Fred the Hairstylist was a “famed hairdresser to glamorous New Yorkers” from the mid 1930s to at least the late 1950s, according to several little ads I’ve found. But my attempts to delve into the mysteries of Fred have not been as successful as I’d hoped. One of his ads had the catchy line: “If your hair is not becoming to you, you should be coming to Fred the Hairstylist.”
I think what intrigues me is his name. So bland. So boring. And yet he appeals to the glamorous ladies of New York high society! Or so he says. I want to know more, Fred. Tell us more!
Happily, Retro Belles can tell us a little bit more. They are selling a 1940 issue of a trade journal called Modern Beauty Shop. I love that name, and I also love the question that they pose:
In designing a new coiffure for a patron’s new Spring bonnet, have you been stumped by a stubborn cowlick? [Haven't we all.] Fred the Hairstylist has made a special study of this problem which is well worth your attention.
Thanks for that, Fred. My cowlick and I thank you. I wish I knew what it was you’ve done, but I think it has something to do with a Cold Permanent Wave treatment you devised.

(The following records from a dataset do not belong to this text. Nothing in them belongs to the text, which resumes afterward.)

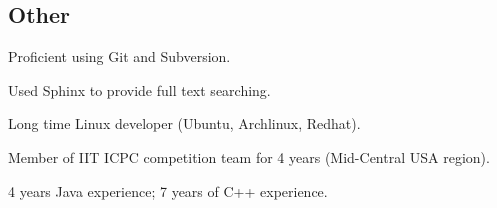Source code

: \documentclass{resume}
\begin{document}
\subsection{Other}
\begin{compactitem}
  \item Proficient using Git and Subversion.
  \item Used Sphinx to provide full text searching.
  \item Long time Linux developer (Ubuntu, Archlinux, Redhat).
  \item Member of IIT ICPC competition team for 4 years (Mid-Central USA region).
  \item 4 years Java experience; 7 years of C++ experience.
\end{compactitem}
\end{document}
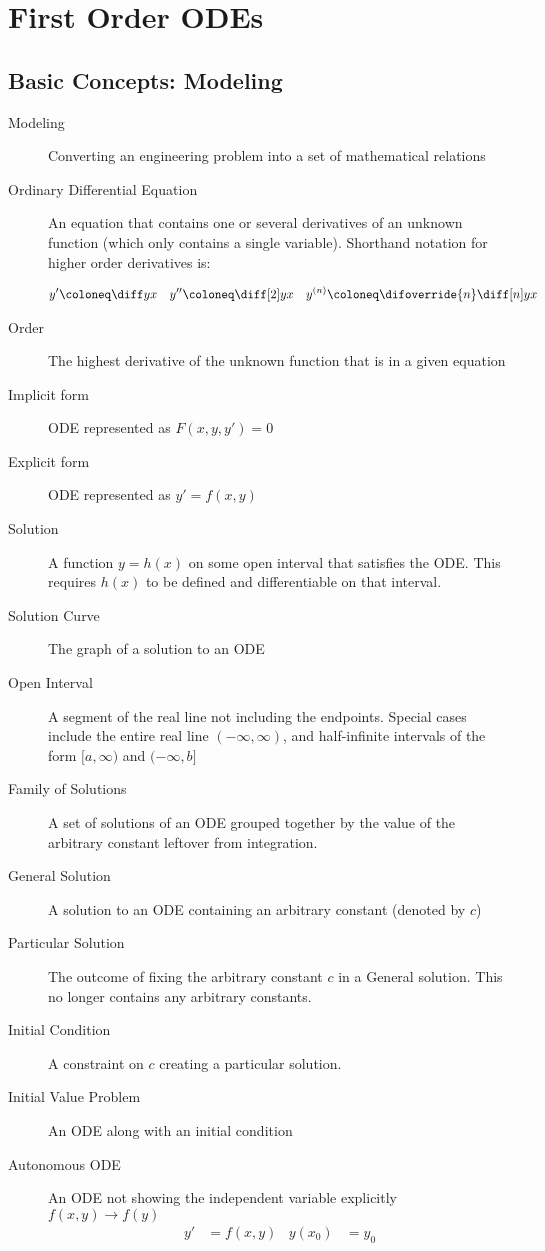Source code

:\chapter{First Order ODEs}
\section{Basic Concepts: Modeling}

\begin{description}
    \item[Modeling] Converting an engineering problem into a set of mathematical relations
    \item[Ordinary Differential Equation] An equation that contains one or several derivatives of an unknown function (which only contains a single variable). Shorthand notation for higher order derivatives is:

        \begin{align}
            y'      & \coloneq \diff yx                    &
            y''     & \coloneq \diff[2] yx                 &
            y^{(n)} & \coloneq \difoverride{n} \diff[n] yx
        \end{align}

    \item[Order] The highest derivative of the unknown function that is in a given equation
    \item[Implicit form] ODE represented as $F(x, y, y') = 0$
    \item[Explicit form] ODE represented as $y' = f(x, y)$
    \item[Solution] A function $y = h(x)$ on some open interval that satisfies the ODE. This requires $h(x)$ to be defined and differentiable on that interval.
    \item[Solution Curve] The graph of a solution to an ODE
    \item[Open Interval] A segment of the real line not including the endpoints. Special cases include the entire real line $(-\infty,\infty)$, and half-infinite intervals of the form $[a, \infty)$ and $(-\infty, b]$
    \item[Family of Solutions] A set of solutions of an ODE grouped together by the value of the arbitrary constant leftover from integration.
    \item[General Solution] A solution to an ODE containing an arbitrary constant (denoted by $c$)
    \item[Particular Solution] The outcome of fixing the arbitrary constant $c$ in a General solution. This no longer contains any arbitrary constants.
    \item[Initial Condition] A constraint on $c$ creating a particular solution.
    \item[Initial Value Problem] An ODE along with an initial condition
    \item[Autonomous ODE] An ODE not showing the independent variable explicitly $f(x, y) \to f(y)$
        \begin{align}
            y'       & = f(x, y) &
            y(x_{0}) & = y_{0}
        \end{align}
\end{description}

There are two pages from the Modern Beauty Shop magazine that you can take a look at over there, and
the hairstyles are all very swirly and a lot like the Venida Hair-Do of the Month.
In the 1930s his address was 18 East 49th Street which is between Madison and Fifth and about a block from St. Patrick’s Cathedral – in other words, a very fancy area, then and now.

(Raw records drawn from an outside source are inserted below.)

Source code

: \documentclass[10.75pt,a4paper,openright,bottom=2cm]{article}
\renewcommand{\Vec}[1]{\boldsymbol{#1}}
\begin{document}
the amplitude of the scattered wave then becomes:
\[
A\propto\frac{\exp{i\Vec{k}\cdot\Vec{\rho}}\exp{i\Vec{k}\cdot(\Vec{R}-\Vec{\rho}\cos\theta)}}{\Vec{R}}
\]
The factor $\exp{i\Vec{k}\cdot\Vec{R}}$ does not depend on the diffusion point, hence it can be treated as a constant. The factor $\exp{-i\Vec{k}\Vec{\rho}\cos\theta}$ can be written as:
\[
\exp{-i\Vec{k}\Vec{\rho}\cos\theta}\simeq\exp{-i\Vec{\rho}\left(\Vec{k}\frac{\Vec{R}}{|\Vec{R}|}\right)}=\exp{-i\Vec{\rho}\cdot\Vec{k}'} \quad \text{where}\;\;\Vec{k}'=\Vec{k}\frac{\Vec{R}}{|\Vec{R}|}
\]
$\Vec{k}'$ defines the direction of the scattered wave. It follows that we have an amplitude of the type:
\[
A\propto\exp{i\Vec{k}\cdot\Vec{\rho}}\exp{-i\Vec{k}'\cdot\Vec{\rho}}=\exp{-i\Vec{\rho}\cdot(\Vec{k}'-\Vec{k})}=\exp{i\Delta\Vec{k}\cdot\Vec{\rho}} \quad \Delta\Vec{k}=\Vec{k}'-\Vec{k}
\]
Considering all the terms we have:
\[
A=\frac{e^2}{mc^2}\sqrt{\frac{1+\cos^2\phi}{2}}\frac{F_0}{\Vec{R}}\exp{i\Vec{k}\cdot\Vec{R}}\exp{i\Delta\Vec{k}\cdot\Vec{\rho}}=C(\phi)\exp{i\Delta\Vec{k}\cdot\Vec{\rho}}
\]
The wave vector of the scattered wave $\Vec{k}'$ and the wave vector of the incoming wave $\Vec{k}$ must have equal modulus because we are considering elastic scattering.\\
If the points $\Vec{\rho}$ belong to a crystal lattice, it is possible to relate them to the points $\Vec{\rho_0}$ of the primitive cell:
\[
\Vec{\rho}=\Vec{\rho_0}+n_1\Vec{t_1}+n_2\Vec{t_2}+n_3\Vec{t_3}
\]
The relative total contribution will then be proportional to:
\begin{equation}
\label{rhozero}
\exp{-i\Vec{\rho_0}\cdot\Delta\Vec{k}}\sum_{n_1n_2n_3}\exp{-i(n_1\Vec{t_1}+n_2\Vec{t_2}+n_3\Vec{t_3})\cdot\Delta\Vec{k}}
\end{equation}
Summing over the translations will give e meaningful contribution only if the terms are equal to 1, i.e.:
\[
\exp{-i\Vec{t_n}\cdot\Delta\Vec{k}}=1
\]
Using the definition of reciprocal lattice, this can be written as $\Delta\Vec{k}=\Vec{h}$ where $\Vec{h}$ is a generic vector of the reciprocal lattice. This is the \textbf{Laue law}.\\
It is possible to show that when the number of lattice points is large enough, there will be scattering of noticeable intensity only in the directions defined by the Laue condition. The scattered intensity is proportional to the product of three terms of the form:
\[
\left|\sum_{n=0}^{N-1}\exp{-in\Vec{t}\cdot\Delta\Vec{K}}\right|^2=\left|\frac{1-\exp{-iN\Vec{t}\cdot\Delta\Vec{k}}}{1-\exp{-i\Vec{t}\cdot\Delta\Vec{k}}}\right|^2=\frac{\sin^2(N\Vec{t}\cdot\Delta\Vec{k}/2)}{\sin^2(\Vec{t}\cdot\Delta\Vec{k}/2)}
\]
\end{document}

In 1958 this ad listed his address as (still) 18 East 49th, but said that some of his “expert stylists” were in town (Fayetteville, New York) at the Hotel Syracuse. They would “adapt current coiffures in Vogue to suit your individuality” with a cut, shampoo and set for $5. The lady in this ad has a short curled hairstyle with a rather puffy top bit that doesn’t look terribly 1950s-fashionable to me, but what do I know? She looks happy enough and if it’s good enough for her and Fred the Hairstylist, then that’s all right.